I want to present a descriptive trend in suicide rate aggregated to treatment level, i.e. summarizing county suicides over regions and construct a population adjusted rate of suicides per 100 000 by treatment status.
This is my code:
# 1. Group suicide rate per 100 000 by treatment/intervention
month_intervention <- GP %>%
group_by(time,intervention)%>%
summarize(
suicideRate=sum(dead/regpop*100000))
month_intervention
# 2. Make ggplot
SuiPlot<-ggplot(month_intervention,
aes(x=time,
y=suicideRate,
col=intervention
)) +
geom_smooth(se=FALSE) +
geom_point(alpha=.5) +
expand_limits(y=0)
SuiPlot
Here the aggregated suicide rate is constructed by,
summarize(
suicideRate=sum(dead/regpop*100000))
where dead is monthly number of suicides in individual counties and regpop is yearly registered population in individual counties (monthly data not available).
In order for us to be able to help you better, could you ask this with a minimal REPRoducible EXample (reprex)? A reprex makes it much easier for others to understand your issue and figure out how to help.

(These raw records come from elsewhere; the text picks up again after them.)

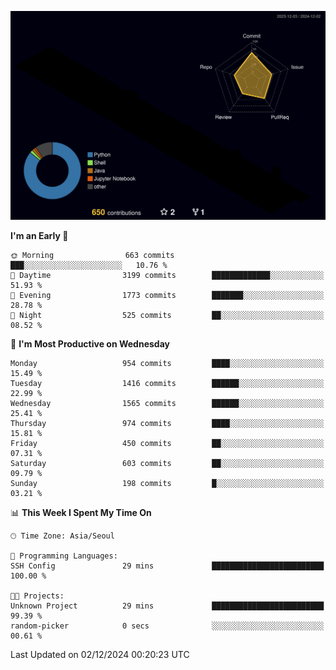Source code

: <!-- ![Header](./github-header-image.png) -->

<!-- <div align="center">
  <img src="https://ziadoua.github.io/m3-Markdown-Badges/badges/FastAPI/fastapi1.svg" />&nbsp
  <img src="https://ziadoua.github.io/m3-Markdown-Badges/badges/Git/git1.svg" />&nbsp
  <img src="https://ziadoua.github.io/m3-Markdown-Badges/badges/Linux/linux2.svg" />&nbsp
  <img src="https://ziadoua.github.io/m3-Markdown-Badges/badges/PostgreSQL/postgresql3.svg" />&nbsp
  <img src="https://ziadoua.github.io/m3-Markdown-Badges/badges/Python/python3.svg" />&nbsp
</div> -->

![](./profile-3d-contrib/profile-night-rainbow.svg)

<!--START_SECTION:waka-->
**I'm an Early 🐤** 

```text
🌞 Morning                663 commits         ███░░░░░░░░░░░░░░░░░░░░░░   10.76 % 
🌆 Daytime                3199 commits        █████████████░░░░░░░░░░░░   51.93 % 
🌃 Evening                1773 commits        ███████░░░░░░░░░░░░░░░░░░   28.78 % 
🌙 Night                  525 commits         ██░░░░░░░░░░░░░░░░░░░░░░░   08.52 % 
```
📅 **I'm Most Productive on Wednesday** 

```text
Monday                   954 commits         ████░░░░░░░░░░░░░░░░░░░░░   15.49 % 
Tuesday                  1416 commits        ██████░░░░░░░░░░░░░░░░░░░   22.99 % 
Wednesday                1565 commits        ██████░░░░░░░░░░░░░░░░░░░   25.41 % 
Thursday                 974 commits         ████░░░░░░░░░░░░░░░░░░░░░   15.81 % 
Friday                   450 commits         ██░░░░░░░░░░░░░░░░░░░░░░░   07.31 % 
Saturday                 603 commits         ██░░░░░░░░░░░░░░░░░░░░░░░   09.79 % 
Sunday                   198 commits         █░░░░░░░░░░░░░░░░░░░░░░░░   03.21 % 
```


📊 **This Week I Spent My Time On** 

```text
🕑︎ Time Zone: Asia/Seoul

💬 Programming Languages: 
SSH Config               29 mins             █████████████████████████   100.00 % 

🐱‍💻 Projects: 
Unknown Project          29 mins             █████████████████████████   99.39 % 
random-picker            0 secs              ░░░░░░░░░░░░░░░░░░░░░░░░░   00.61 % 
```


 Last Updated on 02/12/2024 00:20:23 UTC
<!--END_SECTION:waka-->




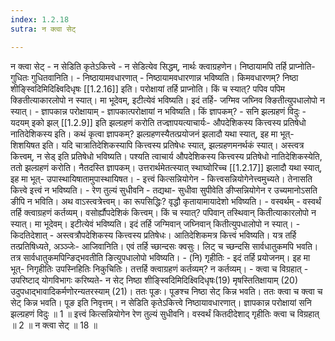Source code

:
 ```yaml
---
index: 1.2.18
sutra: न क्त्वा सेट्

---
```

 न क्त्वा सेट् - न सेडिति कृतेऽकित्त्वे - न सेडित्येव सिद्धम्, नार्थः क्त्वाग्रहणेन। निष्ठायामपि तर्हि प्राप्नोति- गुधितः गुधितवानिति। - निष्ठायामवधारणात् - निष्ठायामवधारणान्न भविष्यति। किमवधारणम्? निष्ठा शीङ्स्विदिमिदिक्ष्विदिधृषः [[1.2.16]] इति। परोक्षायां तर्हि प्राप्नोति। किं च स्यात्? पपिव पपिम क्ङितीत्याकारलोपो न स्यात्। मा भूदेवम्, इटीत्येवं भविष्यति। इदं तर्हि- जग्मिव जघ्निव क्ङितीत्युपधालोपो न स्यात्। - ज्ञापकान्न परोक्षायाम् - ज्ञापकात्परोक्षायां न भविष्यति। किं ज्ञापकम्? - सनि झल्ग्रहणं विदुः - यदयम् इको झल् [[1.2.9]] इति झल्ग्रहणं करोति तज्ज्ञापयत्याचार्यः- औपदेशिकस्य कित्त्वस्य प्रतिषेधो नातिदेशिकस्य इति। कथं कृत्वा ज्ञापकम्? झल्ग्रहणस्यैतत्प्रयोजनं झलादौ यथा स्यात्, इह मा भूत्- शिशयिषत इति। यदि चात्रातिदेशिकस्यापि कित्त्वस्य प्रतिषेधः स्यात्, झल्ग्रहणमनर्थकं स्यात्। अस्त्वत्र कित्त्वम्, न सेड् इति प्रतिषेधो भविष्यति। पश्यति त्वाचार्य औपदेशिकस्य कित्त्वस्य प्रतिषेधो नातिदेशिकस्येति, ततो झल्ग्रहणं करोति। नैतदस्ति ज्ञापकम्। उत्तरार्थमेतत्स्यात् स्थाघ्वोरिच्च [[1.2.17]] झलादौ यथा स्यात्, इह मा भूत्- उपास्थायिषातामुपास्थायिषत। - इत्त्वं कित्सन्नियोगेन - कित्त्वसन्नियोगेनेत्त्वमुच्यते। तेनासति कित्त्वे इत्त्वं न भविष्यति। - रेण तुल्यं सुधीवनि - तद्यथा- सुधीवा सुपीवेति ङीप्सन्नियोगेन र उच्यमानोऽसति ङीपि न भविति। अथ वाऽस्त्वत्रेत्त्वम्। का रूपसिद्धिः? वृद्धौ कृतायामायादेशो भविष्यति। - वस्वर्थम् - वस्वर्थं तर्हि क्त्वाग्रहणं कर्तव्यम्। वसोर्ह्यौपदेशिकं कित्त्वम्। किं च स्यात्? पपिवान् तस्थिवान् कितीत्याकारलोपो न स्यात्। मा भूदेवम्। इटीत्येवं भविष्यति। इदं तर्हि जग्मिवान् जघ्निवान् कितीत्युपधालोपो न स्यात्। - किदतिदेशात् - अस्त्वत्रौपदेशिकस्य कित्त्वस्य प्रतिषेधः। आतिदेशिकमत्र कित्त्वं भविष्यति। यत्र तर्हि तत्प्रतिषिध्यते, अञ्ञ्जेः- आजिवानिति। एवं तर्हि च्छान्दसः क्वसुः। लिट् च च्छन्दसि सार्वधातुकमपि भवति। तत्र सार्वधातुकमपिन्ङिद्भवतीति ङित्युपधालोपो भविष्यति। - (नि) गृहीतिः - इदं तर्हि प्रयोजनम्। इह मा भूत्- निगृहीतिः उपस्निहितिः निकुचितिः। तत्तर्हि क्त्वाग्रहणं कर्तव्यम्? न कर्तव्यम्। - क्त्वा च विग्रहात् - उपरिष्टाद् योगविभागः करिष्यते- न सेट् निष्ठा शीङ्स्विदिमिदिक्ष्विदिधृषः(19) मृषस्तितिक्षायाम् (20) उदुपधाद्भावादिकर्मणोरन्यतरस्याम् (21)। ततः पूङः। पूङश्च निष्ठा सेट् किन्न भवति। ततः क्त्वा च क्त्वा च सेट् किन्न भवति। पूङ इति निवृत्तम्। न सेडिति कृतेऽकित्त्वे निष्ठायावधारणात्। ज्ञापकान्न परोक्षायां सनि झल्ग्रहणं विदुः ॥ 1 ॥ इत्त्वं कित्सन्नियोगेन रेण तुल्यं सुधीवनि। वस्वर्थं कितदीदेशाद् गृहीतिः क्त्वा च विग्रहात् ॥ 2 ॥ न क्त्वा सेट् ॥ 18 ॥ 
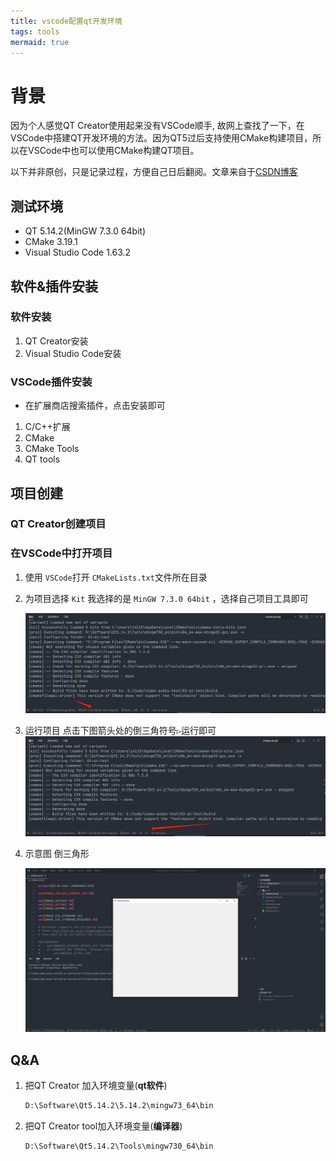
 ```yaml
---
title: vscode配置qt开发环境
tags: tools
mermaid: true
---
```


# 背景

因为个人感觉QT Creator使用起来没有VSCode顺手, 故网上查找了一下，在VSCode中搭建QT开发环境的方法。因为QT5过后支持使用CMake构建项目，所以在VSCode中也可以使用CMake构建QT项目。

以下并非原创，只是记录过程，方便自己日后翻阅。文章来自于[CSDN博客](https://blog.csdn.net/weixin_43669941/article/details/108921714)

## 测试环境

* QT 5.14.2(MinGW 7.3.0 64bit)
* CMake 3.19.1
* Visual Studio Code 1.63.2

## 软件&插件安装

### 软件安装

1. QT Creator安装
2. Visual Studio Code安装

### VSCode插件安装

* 在扩展商店搜索插件，点击安装即可

1. C/C++扩展
2. CMake
3. CMake Tools
4. QT tools

## 项目创建

### QT Creator创建项目

### 在VSCode中打开项目

1. 使用 `VSCode`打开 `CMakeLists.txt`文件所在目录
2. 为项目选择 `Kit`
   我选择的是 `MinGW 7.3.0 64bit` ，选择自己项目工具即可

   ![1643273287292.png](/assets/images/vscode配置qt开发环境/1643273287292.png)
3. 运行项目
   点击下图箭头处的倒三角符号`▷`运行即可
   ![1643273278156.png](/assets/images/vscode配置qt开发环境/1643273278156.png)
4. 示意图 倒三角形

   ![1643273653855.png](/assets/images/vscode配置qt开发环境/1643273653855.png)

## Q&A

1. 把QT Creator 加入环境变量(**qt软件**)

    ```bash
    D:\Software\Qt5.14.2\5.14.2\mingw73_64\bin
    ```

2. 把QT Creator tool加入环境变量(**编译器**)

    ```bash
    D:\Software\Qt5.14.2\Tools\mingw730_64\bin
    ```
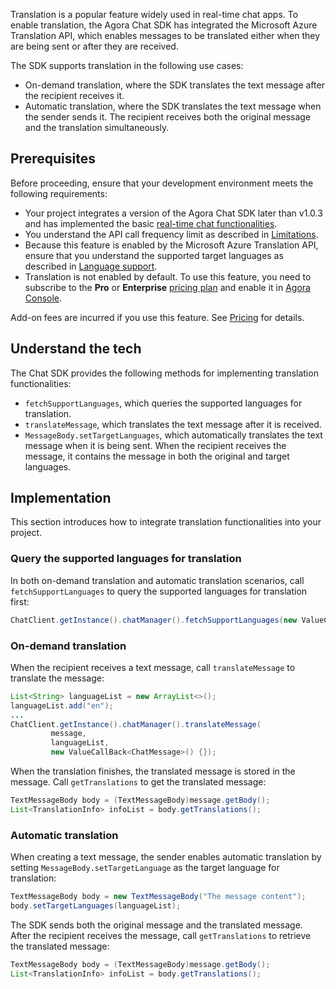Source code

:Translation is a popular feature widely used in real-time chat apps. To enable translation, the Agora Chat SDK has integrated the Microsoft Azure Translation API, which enables messages to be translated either when they are being sent or after they are received.

The SDK supports translation in the following use cases:

- On-demand translation, where the SDK translates the text message after the recipient receives it.
- Automatic translation, where the SDK translates the text message when the sender sends it. The recipient receives both the original message and the translation simultaneously.

## Prerequisites

Before proceeding, ensure that your development environment meets the following requirements:

- Your project integrates a version of the Agora Chat SDK later than v1.0.3 and has implemented the basic [real-time chat functionalities](./agora_chat_get_started_android?platform=Android).
- You understand the API call frequency limit as described in [Limitations](./agora_chat_limitation?platform=Android).
- Because this feature is enabled by the Microsoft Azure Translation API, ensure that you understand the supported target languages as described in [Language support](https://docs.microsoft.com/en-us/azure).
- Translation is not enabled by default. To use this feature, you need to subscribe to the **Pro** or **Enterprise** [pricing plan](./agora_chat_plan) and enable it in [Agora Console](https://console.agora.io/).

<div class="alert note">Add-on fees are incurred if you use this feature. See <a href="https://docs.agora.io/en/agora-chat/agora_chat_pricing#optional-add-on-fee">Pricing</a> for details.</div>

## Understand the tech

The Chat SDK provides the following methods for implementing translation functionalities:

- `fetchSupportLanguages`, which queries the supported languages for translation.
- `translateMessage`, which translates the text message after it is received.
- `MessageBody.setTargetLanguages`, which automatically translates the text message when it is being sent. When the recipient receives the message, it contains the message in both the original and target languages.

## Implementation

This section introduces how to integrate translation functionalities into your project.

### Query the supported languages for translation

In both on-demand translation and automatic translation scenarios, call `fetchSupportLanguages` to query the supported languages for translation first:

```java
ChatClient.getInstance().chatManager().fetchSupportLanguages(new ValueCallBack<List<Language>>{});
```

### On-demand translation

When the recipient receives a text message, call `translateMessage` to translate the message:

```java
List<String> languageList = new ArrayList<>();
languageList.add("en");
...
ChatClient.getInstance().chatManager().translateMessage(
         message,
         languageList,
         new ValueCallBack<ChatMessage>() {});
```

When the translation finishes, the translated message is stored in the message. Call `getTranslations` to get the translated message:

```java
TextMessageBody body = (TextMessageBody)message.getBody();
List<TranslationInfo> infoList = body.getTranslations();
```

### Automatic translation

When creating a text message, the sender enables automatic translation by setting `MessageBody.setTargetLanguage` as the target language for translation:

```java
TextMessageBody body = new TextMessageBody("The message content");
body.setTargetLanguages(languageList);
```

The SDK sends both the original message and the translated message. After the recipient receives the message, call `getTranslations` to retrieve the translated message:

```java
TextMessageBody body = (TextMessageBody)message.getBody();
List<TranslationInfo> infoList = body.getTranslations();
```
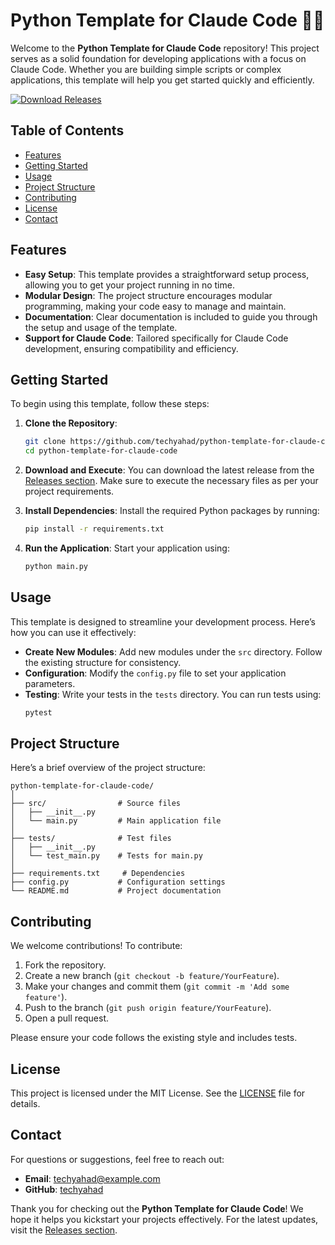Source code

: # Python Template for Claude Code 🐍✨

Welcome to the **Python Template for Claude Code** repository! This project serves as a solid foundation for developing applications with a focus on Claude Code. Whether you are building simple scripts or complex applications, this template will help you get started quickly and efficiently.

[![Download Releases](https://img.shields.io/badge/Download%20Releases-blue?style=flat&logo=github)](https://github.com/techyahad/python-template-for-claude-code/releases)

## Table of Contents

- [Features](#features)
- [Getting Started](#getting-started)
- [Usage](#usage)
- [Project Structure](#project-structure)
- [Contributing](#contributing)
- [License](#license)
- [Contact](#contact)

## Features

- **Easy Setup**: This template provides a straightforward setup process, allowing you to get your project running in no time.
- **Modular Design**: The project structure encourages modular programming, making your code easy to manage and maintain.
- **Documentation**: Clear documentation is included to guide you through the setup and usage of the template.
- **Support for Claude Code**: Tailored specifically for Claude Code development, ensuring compatibility and efficiency.

## Getting Started

To begin using this template, follow these steps:

1. **Clone the Repository**:
   ```bash
   git clone https://github.com/techyahad/python-template-for-claude-code.git
   cd python-template-for-claude-code
   ```

2. **Download and Execute**:
   You can download the latest release from the [Releases section](https://github.com/techyahad/python-template-for-claude-code/releases). Make sure to execute the necessary files as per your project requirements.

3. **Install Dependencies**:
   Install the required Python packages by running:
   ```bash
   pip install -r requirements.txt
   ```

4. **Run the Application**:
   Start your application using:
   ```bash
   python main.py
   ```

## Usage

This template is designed to streamline your development process. Here’s how you can use it effectively:

- **Create New Modules**: Add new modules under the `src` directory. Follow the existing structure for consistency.
- **Configuration**: Modify the `config.py` file to set your application parameters.
- **Testing**: Write your tests in the `tests` directory. You can run tests using:
  ```bash
  pytest
  ```

## Project Structure

Here’s a brief overview of the project structure:

```
python-template-for-claude-code/
│
├── src/                # Source files
│   ├── __init__.py
│   └── main.py         # Main application file
│
├── tests/              # Test files
│   ├── __init__.py
│   └── test_main.py    # Tests for main.py
│
├── requirements.txt     # Dependencies
├── config.py           # Configuration settings
└── README.md           # Project documentation
```

## Contributing

We welcome contributions! To contribute:

1. Fork the repository.
2. Create a new branch (`git checkout -b feature/YourFeature`).
3. Make your changes and commit them (`git commit -m 'Add some feature'`).
4. Push to the branch (`git push origin feature/YourFeature`).
5. Open a pull request.

Please ensure your code follows the existing style and includes tests.

## License

This project is licensed under the MIT License. See the [LICENSE](LICENSE) file for details.

## Contact

For questions or suggestions, feel free to reach out:

- **Email**: techyahad@example.com
- **GitHub**: [techyahad](https://github.com/techyahad)

Thank you for checking out the **Python Template for Claude Code**! We hope it helps you kickstart your projects effectively. For the latest updates, visit the [Releases section](https://github.com/techyahad/python-template-for-claude-code/releases).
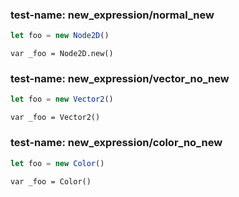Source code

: 
### test-name: new_expression/normal_new

```typescript
let foo = new Node2D()
```
```gdscript
var _foo = Node2D.new()
```


### test-name: new_expression/vector_no_new

```typescript
let foo = new Vector2()
```
```gdscript
var _foo = Vector2()
```


### test-name: new_expression/color_no_new

```typescript
let foo = new Color()
```
```gdscript
var _foo = Color()
```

If you have problems including sample data in your reprex, you can check this blog post by Mara
I've tried to figure our reprex, but it seems like my time variable is causing some problems (made with the "zoo" package, as I have month-year data).
I've added the output from head(mydata) from a reduced data set containing the variables relevant to constructing the rate, i.e. time, intervention, dead, and regpop.
Hope this is helpfull, despite my improvement potential in R:
> library("datapasta")
> head(GP_subset_reduced)
# A tibble: 6 x 10
id region year intervention dead month regpop suiciderate post_2016 time
<dbl> <fct> <int> <fct> <int> <int> <dbl> <dbl> <fct> <S3: yearmon>
1 1 1 2012 0 3 1 844511 0.355 0 Jan 2012
2 2 1 2012 0 4 2 844511 0.474 0 Feb 2012
3 3 1 2012 0 17 3 844511 2.01 0 Mar 2012
4 4 1 2012 0 21 4 844511 2.49 0 Apr 2012
5 5 1 2012 0 12 5 844511 1.42 0 May 2012
6 6 1 2012 0 11 6 844511 1.30 0 Jun 2012
> options(dplyr.width = Inf)
> dpasta(GP_subset_reduced)
Error in strrep(" ", char_length - nchar(char_vec)) :
invalid 'times' value
In addition: Warning message:
In tribble_construct(input_table, oc = output_context) :
Column(s) 2,4,9 have been converted from factor to character in tribble output.